## [GOAL OF THE EXERCISE]
In the listing below, find the line that contains "those formerly quite" and the line that contains "our God. You". Quote both and every line between them, exactly, and nothing more.

## [WORKING DATA]
___

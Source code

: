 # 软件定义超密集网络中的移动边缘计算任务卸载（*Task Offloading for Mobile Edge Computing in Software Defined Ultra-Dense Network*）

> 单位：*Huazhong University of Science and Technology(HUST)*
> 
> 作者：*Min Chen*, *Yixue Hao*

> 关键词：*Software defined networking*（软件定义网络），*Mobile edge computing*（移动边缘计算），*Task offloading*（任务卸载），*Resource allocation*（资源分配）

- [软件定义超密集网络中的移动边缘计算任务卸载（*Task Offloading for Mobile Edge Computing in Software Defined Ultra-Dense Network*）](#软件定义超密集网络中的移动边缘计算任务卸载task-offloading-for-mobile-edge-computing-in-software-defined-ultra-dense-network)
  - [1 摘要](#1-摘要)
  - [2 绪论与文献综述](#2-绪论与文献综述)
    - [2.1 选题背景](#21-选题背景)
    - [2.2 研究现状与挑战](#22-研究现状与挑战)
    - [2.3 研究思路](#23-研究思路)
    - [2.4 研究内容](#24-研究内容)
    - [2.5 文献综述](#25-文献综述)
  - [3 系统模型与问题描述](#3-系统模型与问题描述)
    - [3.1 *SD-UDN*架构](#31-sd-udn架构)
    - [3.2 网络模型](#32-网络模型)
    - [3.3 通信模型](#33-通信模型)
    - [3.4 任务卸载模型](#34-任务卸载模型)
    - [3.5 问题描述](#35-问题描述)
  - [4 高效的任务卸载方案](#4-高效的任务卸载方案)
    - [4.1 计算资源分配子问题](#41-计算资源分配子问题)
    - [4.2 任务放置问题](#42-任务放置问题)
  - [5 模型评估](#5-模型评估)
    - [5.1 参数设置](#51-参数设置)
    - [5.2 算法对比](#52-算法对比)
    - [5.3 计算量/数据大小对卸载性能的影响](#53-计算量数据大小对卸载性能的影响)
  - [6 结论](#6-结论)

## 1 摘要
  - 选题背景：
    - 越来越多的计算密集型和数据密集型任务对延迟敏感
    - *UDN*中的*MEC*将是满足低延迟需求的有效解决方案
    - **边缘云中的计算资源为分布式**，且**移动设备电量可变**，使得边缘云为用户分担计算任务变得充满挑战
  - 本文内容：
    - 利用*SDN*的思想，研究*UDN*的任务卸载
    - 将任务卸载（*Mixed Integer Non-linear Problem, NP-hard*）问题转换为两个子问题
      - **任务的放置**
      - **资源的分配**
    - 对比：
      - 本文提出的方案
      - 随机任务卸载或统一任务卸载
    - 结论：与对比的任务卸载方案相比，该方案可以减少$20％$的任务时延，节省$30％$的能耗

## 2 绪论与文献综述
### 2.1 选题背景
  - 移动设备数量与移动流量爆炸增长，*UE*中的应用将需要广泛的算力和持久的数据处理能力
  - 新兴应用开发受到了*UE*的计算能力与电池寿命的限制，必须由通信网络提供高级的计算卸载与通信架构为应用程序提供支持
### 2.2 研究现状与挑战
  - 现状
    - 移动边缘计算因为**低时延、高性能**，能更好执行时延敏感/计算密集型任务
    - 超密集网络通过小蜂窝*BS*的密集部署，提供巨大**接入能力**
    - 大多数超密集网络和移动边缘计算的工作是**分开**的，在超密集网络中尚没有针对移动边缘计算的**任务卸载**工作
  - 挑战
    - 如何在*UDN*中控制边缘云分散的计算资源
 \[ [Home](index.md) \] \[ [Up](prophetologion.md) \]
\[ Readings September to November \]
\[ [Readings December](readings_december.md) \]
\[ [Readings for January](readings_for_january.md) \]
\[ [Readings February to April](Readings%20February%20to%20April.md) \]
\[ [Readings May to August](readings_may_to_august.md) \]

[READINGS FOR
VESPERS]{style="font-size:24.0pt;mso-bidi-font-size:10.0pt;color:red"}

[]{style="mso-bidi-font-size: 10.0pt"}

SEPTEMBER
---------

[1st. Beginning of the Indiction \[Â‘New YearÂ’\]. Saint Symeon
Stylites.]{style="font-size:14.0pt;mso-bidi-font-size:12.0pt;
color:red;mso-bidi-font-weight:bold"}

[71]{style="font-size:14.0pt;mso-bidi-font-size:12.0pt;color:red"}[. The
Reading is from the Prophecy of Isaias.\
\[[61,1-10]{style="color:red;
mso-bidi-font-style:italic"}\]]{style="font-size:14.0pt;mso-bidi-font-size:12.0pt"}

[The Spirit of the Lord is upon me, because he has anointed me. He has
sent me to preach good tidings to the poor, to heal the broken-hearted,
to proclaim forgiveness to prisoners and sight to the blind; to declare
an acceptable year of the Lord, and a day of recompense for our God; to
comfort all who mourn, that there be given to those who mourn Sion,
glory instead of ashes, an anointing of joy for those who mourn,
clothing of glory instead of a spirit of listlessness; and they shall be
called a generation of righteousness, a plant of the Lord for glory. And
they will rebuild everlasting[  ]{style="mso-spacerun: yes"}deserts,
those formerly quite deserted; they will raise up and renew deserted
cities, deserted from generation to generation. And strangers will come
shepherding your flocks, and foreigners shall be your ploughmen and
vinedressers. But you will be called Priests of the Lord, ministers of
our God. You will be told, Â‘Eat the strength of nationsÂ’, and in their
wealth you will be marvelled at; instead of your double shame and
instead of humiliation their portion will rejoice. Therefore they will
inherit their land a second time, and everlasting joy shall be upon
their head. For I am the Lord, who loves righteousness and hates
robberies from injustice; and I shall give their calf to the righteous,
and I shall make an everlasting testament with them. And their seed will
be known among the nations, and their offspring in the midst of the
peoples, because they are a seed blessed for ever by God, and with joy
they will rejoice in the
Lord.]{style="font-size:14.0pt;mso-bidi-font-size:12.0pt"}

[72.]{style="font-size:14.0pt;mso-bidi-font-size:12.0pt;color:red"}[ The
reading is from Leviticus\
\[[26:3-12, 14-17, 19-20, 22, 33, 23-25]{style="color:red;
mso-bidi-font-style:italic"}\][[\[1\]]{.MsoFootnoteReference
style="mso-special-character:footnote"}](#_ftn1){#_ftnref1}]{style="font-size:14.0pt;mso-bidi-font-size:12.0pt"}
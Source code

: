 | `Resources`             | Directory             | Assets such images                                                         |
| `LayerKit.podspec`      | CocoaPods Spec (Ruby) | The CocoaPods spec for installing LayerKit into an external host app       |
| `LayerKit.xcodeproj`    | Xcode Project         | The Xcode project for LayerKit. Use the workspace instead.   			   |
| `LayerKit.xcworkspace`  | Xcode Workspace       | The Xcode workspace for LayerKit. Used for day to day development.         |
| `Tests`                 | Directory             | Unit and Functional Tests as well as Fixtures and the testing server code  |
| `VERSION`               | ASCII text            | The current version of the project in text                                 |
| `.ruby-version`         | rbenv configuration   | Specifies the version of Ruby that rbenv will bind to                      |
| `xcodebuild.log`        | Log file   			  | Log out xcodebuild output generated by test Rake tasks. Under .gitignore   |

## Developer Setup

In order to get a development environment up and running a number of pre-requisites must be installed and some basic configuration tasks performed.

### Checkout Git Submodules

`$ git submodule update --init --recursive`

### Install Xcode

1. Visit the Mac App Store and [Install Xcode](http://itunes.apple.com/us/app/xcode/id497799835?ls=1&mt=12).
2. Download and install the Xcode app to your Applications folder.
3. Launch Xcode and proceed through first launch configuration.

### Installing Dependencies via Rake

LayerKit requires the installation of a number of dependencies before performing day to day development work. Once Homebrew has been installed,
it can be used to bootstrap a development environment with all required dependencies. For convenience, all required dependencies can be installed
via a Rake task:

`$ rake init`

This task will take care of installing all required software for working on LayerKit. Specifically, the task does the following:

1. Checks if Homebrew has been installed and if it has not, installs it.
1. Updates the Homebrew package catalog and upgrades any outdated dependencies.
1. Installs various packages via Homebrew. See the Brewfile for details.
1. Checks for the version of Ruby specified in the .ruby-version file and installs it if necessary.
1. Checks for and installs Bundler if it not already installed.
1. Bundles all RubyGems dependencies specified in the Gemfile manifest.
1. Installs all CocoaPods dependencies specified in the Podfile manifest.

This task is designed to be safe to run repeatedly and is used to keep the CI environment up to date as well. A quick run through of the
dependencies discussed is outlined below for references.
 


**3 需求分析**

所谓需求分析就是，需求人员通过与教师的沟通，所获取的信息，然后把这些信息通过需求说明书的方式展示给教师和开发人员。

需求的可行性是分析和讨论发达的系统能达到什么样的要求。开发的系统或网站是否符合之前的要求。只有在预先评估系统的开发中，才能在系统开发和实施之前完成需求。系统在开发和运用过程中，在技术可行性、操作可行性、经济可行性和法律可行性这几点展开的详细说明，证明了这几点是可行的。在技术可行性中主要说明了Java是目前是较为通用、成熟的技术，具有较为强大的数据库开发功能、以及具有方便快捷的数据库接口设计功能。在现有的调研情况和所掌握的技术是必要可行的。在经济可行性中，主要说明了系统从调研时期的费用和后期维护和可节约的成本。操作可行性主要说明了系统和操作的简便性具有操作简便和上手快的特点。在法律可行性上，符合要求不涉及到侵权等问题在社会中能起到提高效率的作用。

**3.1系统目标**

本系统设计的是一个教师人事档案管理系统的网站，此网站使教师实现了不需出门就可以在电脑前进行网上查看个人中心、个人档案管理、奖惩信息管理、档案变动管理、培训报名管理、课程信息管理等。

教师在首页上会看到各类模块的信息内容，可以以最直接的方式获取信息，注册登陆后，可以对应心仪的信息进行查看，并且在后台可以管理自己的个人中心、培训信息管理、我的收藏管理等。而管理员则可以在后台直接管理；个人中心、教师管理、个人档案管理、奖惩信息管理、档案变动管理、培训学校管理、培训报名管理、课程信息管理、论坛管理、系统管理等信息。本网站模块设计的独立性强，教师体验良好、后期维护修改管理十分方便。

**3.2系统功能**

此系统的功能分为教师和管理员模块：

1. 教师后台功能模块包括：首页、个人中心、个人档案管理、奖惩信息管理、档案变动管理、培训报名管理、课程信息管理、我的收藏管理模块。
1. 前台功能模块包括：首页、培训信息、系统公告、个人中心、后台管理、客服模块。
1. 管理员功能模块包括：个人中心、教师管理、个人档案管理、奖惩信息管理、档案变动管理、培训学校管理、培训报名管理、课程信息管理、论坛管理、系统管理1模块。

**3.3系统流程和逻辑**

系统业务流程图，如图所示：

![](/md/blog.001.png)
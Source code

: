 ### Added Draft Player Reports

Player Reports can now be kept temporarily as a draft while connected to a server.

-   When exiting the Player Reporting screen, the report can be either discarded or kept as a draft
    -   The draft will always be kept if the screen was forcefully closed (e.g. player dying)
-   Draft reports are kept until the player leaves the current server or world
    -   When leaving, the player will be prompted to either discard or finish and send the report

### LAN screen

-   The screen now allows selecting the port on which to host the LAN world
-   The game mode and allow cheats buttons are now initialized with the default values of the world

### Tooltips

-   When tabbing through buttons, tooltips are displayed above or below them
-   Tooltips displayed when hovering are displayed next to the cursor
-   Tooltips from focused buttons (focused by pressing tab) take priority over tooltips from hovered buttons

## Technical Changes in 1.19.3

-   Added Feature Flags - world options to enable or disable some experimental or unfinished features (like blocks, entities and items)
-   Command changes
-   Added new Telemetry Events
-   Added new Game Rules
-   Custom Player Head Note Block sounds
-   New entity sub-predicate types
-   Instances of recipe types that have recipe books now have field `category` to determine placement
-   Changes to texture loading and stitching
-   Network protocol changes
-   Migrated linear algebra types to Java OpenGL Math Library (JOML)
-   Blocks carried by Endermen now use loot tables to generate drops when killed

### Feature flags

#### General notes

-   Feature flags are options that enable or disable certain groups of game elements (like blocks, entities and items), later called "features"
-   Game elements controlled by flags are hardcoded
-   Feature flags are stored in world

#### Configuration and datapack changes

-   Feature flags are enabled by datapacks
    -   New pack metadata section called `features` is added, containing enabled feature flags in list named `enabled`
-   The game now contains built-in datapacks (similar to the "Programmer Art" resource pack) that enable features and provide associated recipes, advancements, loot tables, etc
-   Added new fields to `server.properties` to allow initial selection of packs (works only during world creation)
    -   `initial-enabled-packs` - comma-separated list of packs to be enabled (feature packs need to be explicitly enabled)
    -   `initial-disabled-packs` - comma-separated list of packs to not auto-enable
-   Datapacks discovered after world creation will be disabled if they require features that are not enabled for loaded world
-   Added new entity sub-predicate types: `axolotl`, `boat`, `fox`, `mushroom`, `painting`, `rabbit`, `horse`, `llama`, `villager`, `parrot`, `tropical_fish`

___

## [RESPONSE AREA]
those formerly quite deserted; they will raise up and renew deserted
cities, deserted from generation to generation. And strangers will come
shepherding your flocks, and foreigners shall be your ploughmen and
vinedressers. But you will be called Priests of the Lord, ministers of
our God. You will be told, Â‘Eat the strength of nationsÂ’, and in their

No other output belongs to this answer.